The U perm algs seem correct to me.
You realize that the algs are to set up the case, not to solve it, right?


----------



## oprah62 (Oct 21, 2010)

Zarxrax said:


> The U perm algs seem correct to me.
> You realize that the algs are to set up the case, not to solve it, right?


 
Ahh. My bad.


----------



## Metallor (Oct 29, 2010)

Zarxrax said:


> Lol is your accuracy that bad that you miss the largest button on the keyboard?
> If its a big deal, I could check into changing that.


 
My spacebar may be the biggest button on my keyboard, but its still not that big. On BM's PLL trainer I was missing stopping the timer quite a lot because after my PLL I just went for a keyboard mash & hit keys along with spacebar.
I assume with the code, it would not accept a spacebar press unless spacebar was the first key you hit. eg. Say you finish PLL and try to press spacebar and hit N then spacebar at the same time, timer doesnt stop . But if you hit spacebar then N, it would (i guess).
Also, is there a way of expanding this and making an OLL trainer also? Shouldnt require too much code changing i wouldnt think, just a bit of Ctrl + C & Ctrl + V
Thanks, gonna give it a try now


----------



## Zarxrax (Oct 29, 2010)

Well, the code to stop the timer is just a normal button so its all handled by windows. I'd have to figure out how to write specialized code to handle keypresses, to do anything else. I doubt it would be difficult to implement though.

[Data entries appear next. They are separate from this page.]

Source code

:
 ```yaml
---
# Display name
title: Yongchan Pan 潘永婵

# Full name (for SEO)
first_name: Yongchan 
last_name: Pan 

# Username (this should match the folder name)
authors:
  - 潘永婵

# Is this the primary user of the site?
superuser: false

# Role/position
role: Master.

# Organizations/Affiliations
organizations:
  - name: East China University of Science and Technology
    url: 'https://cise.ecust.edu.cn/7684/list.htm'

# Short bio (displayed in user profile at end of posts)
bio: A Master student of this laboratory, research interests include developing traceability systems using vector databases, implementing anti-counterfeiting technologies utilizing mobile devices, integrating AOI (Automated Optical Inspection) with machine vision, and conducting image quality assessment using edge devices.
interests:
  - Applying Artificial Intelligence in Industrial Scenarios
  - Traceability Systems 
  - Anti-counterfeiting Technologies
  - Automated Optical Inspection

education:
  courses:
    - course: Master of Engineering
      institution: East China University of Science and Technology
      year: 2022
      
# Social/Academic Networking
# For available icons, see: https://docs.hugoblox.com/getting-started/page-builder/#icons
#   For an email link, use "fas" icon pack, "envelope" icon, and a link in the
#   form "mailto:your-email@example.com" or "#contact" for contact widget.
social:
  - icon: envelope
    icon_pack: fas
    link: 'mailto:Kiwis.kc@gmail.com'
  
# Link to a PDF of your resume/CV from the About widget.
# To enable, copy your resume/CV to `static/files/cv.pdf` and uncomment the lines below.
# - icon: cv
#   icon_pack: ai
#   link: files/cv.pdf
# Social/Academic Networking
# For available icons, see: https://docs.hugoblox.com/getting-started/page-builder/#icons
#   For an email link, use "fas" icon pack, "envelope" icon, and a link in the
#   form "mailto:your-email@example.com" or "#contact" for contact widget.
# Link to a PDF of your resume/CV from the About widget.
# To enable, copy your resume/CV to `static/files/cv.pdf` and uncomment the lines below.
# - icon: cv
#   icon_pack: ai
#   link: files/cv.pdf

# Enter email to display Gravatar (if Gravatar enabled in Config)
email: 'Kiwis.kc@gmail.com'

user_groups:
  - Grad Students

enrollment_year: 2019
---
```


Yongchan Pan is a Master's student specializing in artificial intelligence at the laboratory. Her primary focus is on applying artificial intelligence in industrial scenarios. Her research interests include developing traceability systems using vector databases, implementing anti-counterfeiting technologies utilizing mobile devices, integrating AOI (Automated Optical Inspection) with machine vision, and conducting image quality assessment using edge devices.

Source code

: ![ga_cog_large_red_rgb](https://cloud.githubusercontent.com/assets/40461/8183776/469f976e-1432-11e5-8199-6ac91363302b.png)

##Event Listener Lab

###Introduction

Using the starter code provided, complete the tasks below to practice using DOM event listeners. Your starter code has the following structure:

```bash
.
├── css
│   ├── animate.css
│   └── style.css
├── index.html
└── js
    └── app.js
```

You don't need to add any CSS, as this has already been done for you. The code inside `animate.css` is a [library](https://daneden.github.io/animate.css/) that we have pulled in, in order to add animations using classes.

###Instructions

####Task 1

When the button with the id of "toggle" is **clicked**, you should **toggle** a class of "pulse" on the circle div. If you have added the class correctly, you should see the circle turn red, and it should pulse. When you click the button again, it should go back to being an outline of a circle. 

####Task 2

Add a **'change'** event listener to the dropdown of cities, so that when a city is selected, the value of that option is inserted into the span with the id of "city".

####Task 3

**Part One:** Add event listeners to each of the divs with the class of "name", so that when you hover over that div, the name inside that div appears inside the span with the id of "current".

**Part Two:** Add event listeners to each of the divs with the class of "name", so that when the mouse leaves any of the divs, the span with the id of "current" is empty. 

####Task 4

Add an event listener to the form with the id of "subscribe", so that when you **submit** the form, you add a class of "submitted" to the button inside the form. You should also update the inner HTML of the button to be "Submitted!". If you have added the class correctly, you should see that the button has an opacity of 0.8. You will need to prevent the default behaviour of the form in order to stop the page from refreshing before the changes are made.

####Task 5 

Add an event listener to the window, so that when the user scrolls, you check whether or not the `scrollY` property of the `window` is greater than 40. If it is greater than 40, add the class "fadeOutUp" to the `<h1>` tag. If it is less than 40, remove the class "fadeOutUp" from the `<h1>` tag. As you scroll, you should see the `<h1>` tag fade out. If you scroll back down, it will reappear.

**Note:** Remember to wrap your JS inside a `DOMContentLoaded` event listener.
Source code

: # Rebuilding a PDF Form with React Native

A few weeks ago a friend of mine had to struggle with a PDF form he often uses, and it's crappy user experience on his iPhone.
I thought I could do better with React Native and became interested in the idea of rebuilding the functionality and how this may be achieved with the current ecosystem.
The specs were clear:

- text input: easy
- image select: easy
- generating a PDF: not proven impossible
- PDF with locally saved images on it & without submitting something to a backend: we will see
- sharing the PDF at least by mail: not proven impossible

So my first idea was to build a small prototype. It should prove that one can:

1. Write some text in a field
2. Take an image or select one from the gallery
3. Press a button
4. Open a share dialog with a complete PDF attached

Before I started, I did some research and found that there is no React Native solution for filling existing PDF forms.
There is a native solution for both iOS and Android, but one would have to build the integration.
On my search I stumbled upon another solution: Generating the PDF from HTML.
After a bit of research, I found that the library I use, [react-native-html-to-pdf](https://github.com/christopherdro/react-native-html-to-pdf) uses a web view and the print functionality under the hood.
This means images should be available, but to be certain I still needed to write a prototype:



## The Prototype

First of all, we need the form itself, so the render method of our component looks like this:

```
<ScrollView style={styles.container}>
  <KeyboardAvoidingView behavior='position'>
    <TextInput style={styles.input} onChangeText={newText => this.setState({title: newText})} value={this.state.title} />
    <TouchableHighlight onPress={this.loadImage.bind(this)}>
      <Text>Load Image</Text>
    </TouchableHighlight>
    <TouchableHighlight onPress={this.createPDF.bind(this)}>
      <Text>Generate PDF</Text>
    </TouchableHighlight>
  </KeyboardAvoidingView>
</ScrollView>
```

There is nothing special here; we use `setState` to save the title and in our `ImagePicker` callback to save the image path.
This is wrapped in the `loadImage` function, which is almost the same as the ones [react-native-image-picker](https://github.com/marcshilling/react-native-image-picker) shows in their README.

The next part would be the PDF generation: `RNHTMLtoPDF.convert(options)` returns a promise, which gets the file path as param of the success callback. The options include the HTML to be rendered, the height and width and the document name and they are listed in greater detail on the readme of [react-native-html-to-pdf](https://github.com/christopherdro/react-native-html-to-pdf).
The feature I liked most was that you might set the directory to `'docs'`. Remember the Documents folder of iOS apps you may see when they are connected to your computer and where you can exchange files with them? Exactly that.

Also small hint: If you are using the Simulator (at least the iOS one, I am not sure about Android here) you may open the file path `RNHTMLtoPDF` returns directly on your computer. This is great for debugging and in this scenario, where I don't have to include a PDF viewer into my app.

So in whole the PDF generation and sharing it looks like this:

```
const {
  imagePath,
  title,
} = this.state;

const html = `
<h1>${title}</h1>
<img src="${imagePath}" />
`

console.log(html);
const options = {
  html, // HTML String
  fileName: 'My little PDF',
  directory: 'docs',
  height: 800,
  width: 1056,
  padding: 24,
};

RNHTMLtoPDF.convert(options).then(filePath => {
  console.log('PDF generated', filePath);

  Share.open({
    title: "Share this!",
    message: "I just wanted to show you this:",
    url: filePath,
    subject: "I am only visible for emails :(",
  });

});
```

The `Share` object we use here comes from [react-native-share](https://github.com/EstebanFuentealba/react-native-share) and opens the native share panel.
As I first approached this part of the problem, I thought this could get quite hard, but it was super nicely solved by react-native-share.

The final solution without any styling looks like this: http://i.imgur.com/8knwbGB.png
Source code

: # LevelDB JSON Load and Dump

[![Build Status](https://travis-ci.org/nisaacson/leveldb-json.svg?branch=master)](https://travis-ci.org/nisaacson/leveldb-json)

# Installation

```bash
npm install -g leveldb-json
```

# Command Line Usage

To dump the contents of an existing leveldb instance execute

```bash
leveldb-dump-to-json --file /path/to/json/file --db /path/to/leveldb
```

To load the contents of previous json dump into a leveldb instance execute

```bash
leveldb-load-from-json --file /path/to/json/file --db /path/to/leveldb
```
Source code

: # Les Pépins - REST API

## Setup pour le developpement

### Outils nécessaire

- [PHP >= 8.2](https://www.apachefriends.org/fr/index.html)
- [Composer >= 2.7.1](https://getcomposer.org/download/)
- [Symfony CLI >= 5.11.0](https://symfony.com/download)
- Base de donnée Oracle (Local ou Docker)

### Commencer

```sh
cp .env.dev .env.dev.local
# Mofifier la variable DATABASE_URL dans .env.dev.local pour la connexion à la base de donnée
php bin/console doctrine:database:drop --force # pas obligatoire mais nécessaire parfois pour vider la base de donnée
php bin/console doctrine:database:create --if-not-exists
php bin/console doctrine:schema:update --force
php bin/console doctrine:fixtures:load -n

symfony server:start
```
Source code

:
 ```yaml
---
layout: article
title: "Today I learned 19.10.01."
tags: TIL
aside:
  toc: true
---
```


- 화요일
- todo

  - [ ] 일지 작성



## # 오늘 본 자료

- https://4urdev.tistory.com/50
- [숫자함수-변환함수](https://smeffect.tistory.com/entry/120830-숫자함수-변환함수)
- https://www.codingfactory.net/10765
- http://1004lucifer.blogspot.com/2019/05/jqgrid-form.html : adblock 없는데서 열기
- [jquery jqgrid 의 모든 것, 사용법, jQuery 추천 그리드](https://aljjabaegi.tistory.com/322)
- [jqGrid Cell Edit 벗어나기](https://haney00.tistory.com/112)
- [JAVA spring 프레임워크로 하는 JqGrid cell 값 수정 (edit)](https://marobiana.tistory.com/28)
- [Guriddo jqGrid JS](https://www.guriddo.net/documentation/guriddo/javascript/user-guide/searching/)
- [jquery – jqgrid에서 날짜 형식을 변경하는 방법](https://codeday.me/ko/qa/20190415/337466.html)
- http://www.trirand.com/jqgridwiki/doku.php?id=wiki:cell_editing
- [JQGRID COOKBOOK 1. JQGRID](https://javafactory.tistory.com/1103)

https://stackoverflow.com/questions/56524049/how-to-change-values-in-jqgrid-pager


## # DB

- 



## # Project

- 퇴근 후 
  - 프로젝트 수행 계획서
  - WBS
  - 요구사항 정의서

I can add OLL support (and possibly other things like CLL as well).
I need all the OLL images at the right resolution (76x76), sorted in a logical order and numbered like the pll images, short setup algs for each one (has to fit under the big image), and possibly a "name" for each case.

I'm a bit busy as of late so I'm not sure when I can get around to doing all that.


----------



## Metallor (Oct 29, 2010)

Bob Burtons page www.cubewhiz.com/oll.html has all the OLL pics in 76x76 resolution


----------



## demma (Oct 29, 2010)

I have been using this aplication and I like it a lot, even more than badmephisto's (my respect for him, I use all his sheets and watch his videos).
Congratulations for the great job.


----------



## Zarxrax (Nov 5, 2010)

I've about finished adding OLLs to it.
But I'll need to change the name now, since it's not just a PLL timer. 
Any suggestions?


----------



## cuberkid10 (Nov 5, 2010)

When I open the file, it says, "Was not specified which application to open with. Select one" Or something like that... what do I hit?


----------



## Zarxrax (Nov 5, 2010)

cuberkid10 said:


> When I open the file, it says, "Was not specified which application to open with. Select one" Or something like that... what do I hit?


 
What? Are you running the exe file?


----------



## cuberkid10 (Nov 5, 2010)

Yes


----------



## Zarxrax (Nov 5, 2010)

No idea... I've never heard of someone having that problem when running an exe file...


----------



## cuberkid10 (Nov 5, 2010)

Stupid Macs....


----------



## Zarxrax (Nov 5, 2010)

cuberkid10 said:


> Stupid Macs....


 
Oh, well that would definitely explain it. This is a windows app...


----------



## FatBoyXPC (Nov 5, 2010)

Lol yes, that would explain it  You could install Darwine? That would let you run exe files from there. You could also use Mac's Parrallels, Boot Camp, or any type of Virtual PC software (but all of those require you to install windows).


----------



## Zarxrax (Nov 9, 2010)

Version 2.0 Changes:
- Changed the name to LL timer
- Added OLL and CLL cases
- Pressing any key will stop the timer
- The setup algs for the 2 N perms were swapped
- *Warning*: Saved times from old versions can not be used with this version. Start a new session.


----------



## demma (Nov 9, 2010)

Excelent work, Zarxrax.
Congrats.


----------



## bluedasher (Nov 9, 2010)

Nice! Great upgrade! One suggestion though. On algorithms like the G-perm that are hard to recognize, you could allow the user to edit the algorithm to there PLL algorithm so that you could recognize it better. I haven't messed around with the program that much so far, so this might be the case.


----------



## Zarxrax (Nov 9, 2010)

The algorithms are to set up the case, not to solve it.
If your question was something different, please try to explain better, because I couldn't really understand.


----------



## bluedasher (Nov 9, 2010)

Zarxrax said:


> The algorithms are to set up the case, not to solve it.
> If your question was something different, please try to explain better, because I couldn't really understand.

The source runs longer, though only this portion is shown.